Além desses critérios, vale considerar expectativas pessoais e limites éticos. Então, discutir de forma aberta o que é realisticamente alcançável, o quanto de volume se pretende ganhar e quais cicatrizes ou marcas podem surgir ajuda a alinhar resultados e reduzir frustrações. Portanto, a decisão raramente deve se basear apenas em fotos de “antes e depois” ou em depoimentos isolados nas redes.

Diante do cenário atual, o uso de gordura humana de doadores para fins estéticos permanece como tema em desenvolvimento na medicina. A tendência é que novos estudos, publicados nos próximos anos, tragam dados mais consistentes sobre resultados, segurança e durabilidade do método. Em suma, até lá, a recomendação das entidades médicas tem sido priorizar informação detalhada, cautela na indicação e respeito rigoroso às normas éticas e regulatórias. Portanto, quem pensa em se submeter ao procedimento precisa adotar uma postura crítica, buscar segunda opinião e avaliar se não há opções mais consolidadas e bem estudadas para alcançar seus objetivos estéticos.

FAQ – Perguntas frequentes sobre preenchimento com gordura humana de doadores

1. Esse tipo de preenchimento já é aprovado pela Anvisa no Brasil?
Até o momento, a discussão regulatória ainda está em evolução. Em suma, antes de considerar o procedimento, o paciente deve verificar diretamente com o médico se o produto utilizado possui registro válido na Anvisa e se o uso estético está claramente contemplado na autorização.

2. Quanto tempo duram, em média, os resultados estéticos?
Como a técnica é recente, não existe consenso sobre a durabilidade. Entretanto, alguns relatos iniciais sugerem que parte do volume pode sofrer reabsorção ao longo dos meses, como ocorre também no enxerto de gordura autóloga. Então, a possibilidade de retoques deve ser discutida previamente.

3. Quem não deve fazer preenchimento com gordura de doadores?
Pessoas com doenças autoimunes ativas, distúrbios graves de coagulação, infecções não controladas ou histórico de reações inflamatórias intensas a biomateriais, em geral, exigem avaliação muito criteriosa. Portanto, nesses casos, o médico pode indicar técnicas alternativas ou até contraindicar o procedimento.

4. Existe teste de alergia ou compatibilidade antes da aplicação?
Por se tratar de tecido humano processado, o objetivo do preparo em laboratório é justamente minimizar rejeição. Entretanto, ainda não há, na prática clínica rotineira, um “teste de compatibilidade” simples e padronizado como em transfusões sanguíneas. Em suma, esse é um dos pontos que reforçam o caráter experimental da técnica.

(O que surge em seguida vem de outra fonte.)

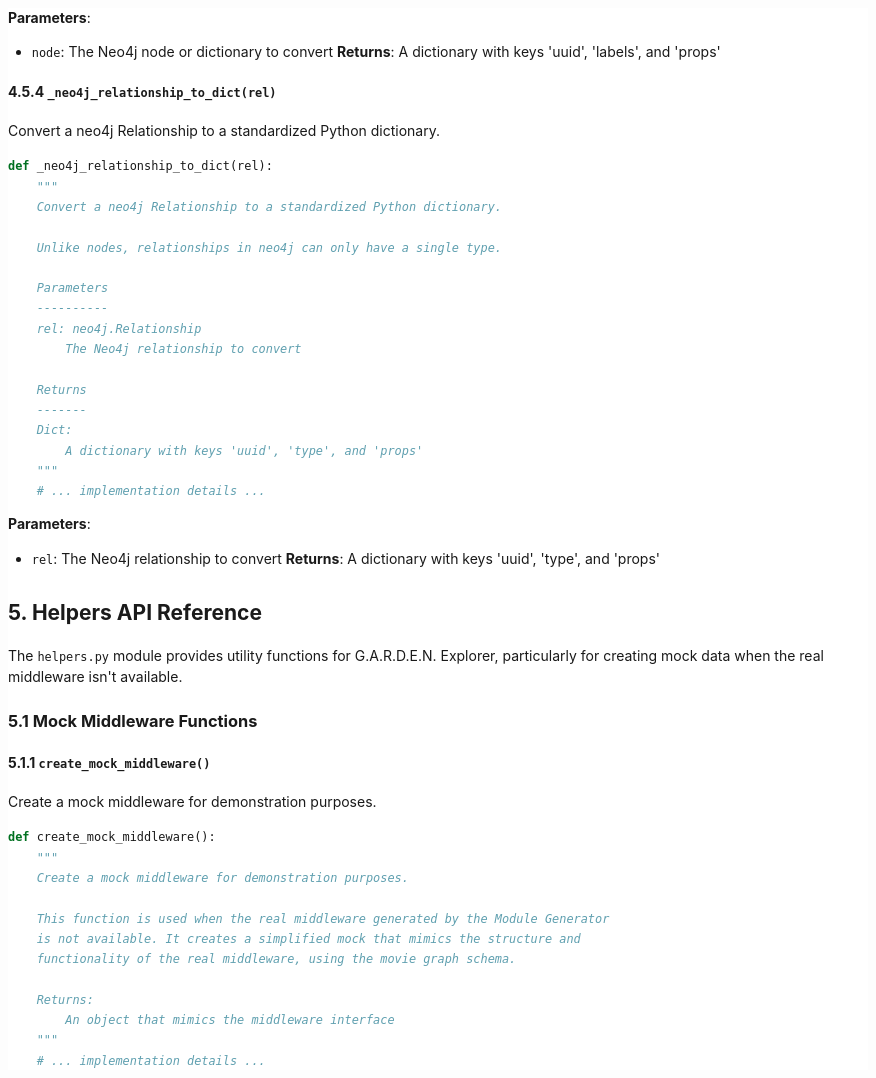 **Parameters**:
- `node`: The Neo4j node or dictionary to convert
**Returns**: A dictionary with keys 'uuid', 'labels', and 'props'

#### 4.5.4 `_neo4j_relationship_to_dict(rel)`

Convert a neo4j Relationship to a standardized Python dictionary.

```python
def _neo4j_relationship_to_dict(rel):
    """
    Convert a neo4j Relationship to a standardized Python dictionary.

    Unlike nodes, relationships in neo4j can only have a single type.
    
    Parameters
    ----------
    rel: neo4j.Relationship
        The Neo4j relationship to convert
        
    Returns
    -------
    Dict:
        A dictionary with keys 'uuid', 'type', and 'props'
    """
    # ... implementation details ...
```

**Parameters**:
- `rel`: The Neo4j relationship to convert
**Returns**: A dictionary with keys 'uuid', 'type', and 'props'

## 5. Helpers API Reference

The `helpers.py` module provides utility functions for G.A.R.D.E.N. Explorer, particularly for creating mock data when the real middleware isn't available.

### 5.1 Mock Middleware Functions

#### 5.1.1 `create_mock_middleware()`

Create a mock middleware for demonstration purposes.

```python
def create_mock_middleware():
    """
    Create a mock middleware for demonstration purposes.
    
    This function is used when the real middleware generated by the Module Generator
    is not available. It creates a simplified mock that mimics the structure and
    functionality of the real middleware, using the movie graph schema.
    
    Returns:
        An object that mimics the middleware interface
    """
    # ... implementation details ...
```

5. Como diferenciar uma clínica séria de ofertas arriscadas?
Verifique se o cirurgião é especialista reconhecido, se atua em ambiente com estrutura hospitalar, se informa claramente o nome comercial do produto, número de registro sanitário e se explica riscos, alternativas e limitações. Portanto, desconfie de pacotes promocionais agressivos, promessas de resultados garantidos e ausência de contrato ou termo de consentimento detalhado.

6. Posso viajar logo após o procedimento?
Em geral, recomenda-se um período inicial de repouso relativo, com limitação de longos trajetos sentados ou em pé. Entretanto, cada caso demanda orientação específica, de acordo com a área tratada e o volume aplicado. Então, o paciente deve alinhar com o médico um plano de recuperação compatível com sua rotina e compromissos.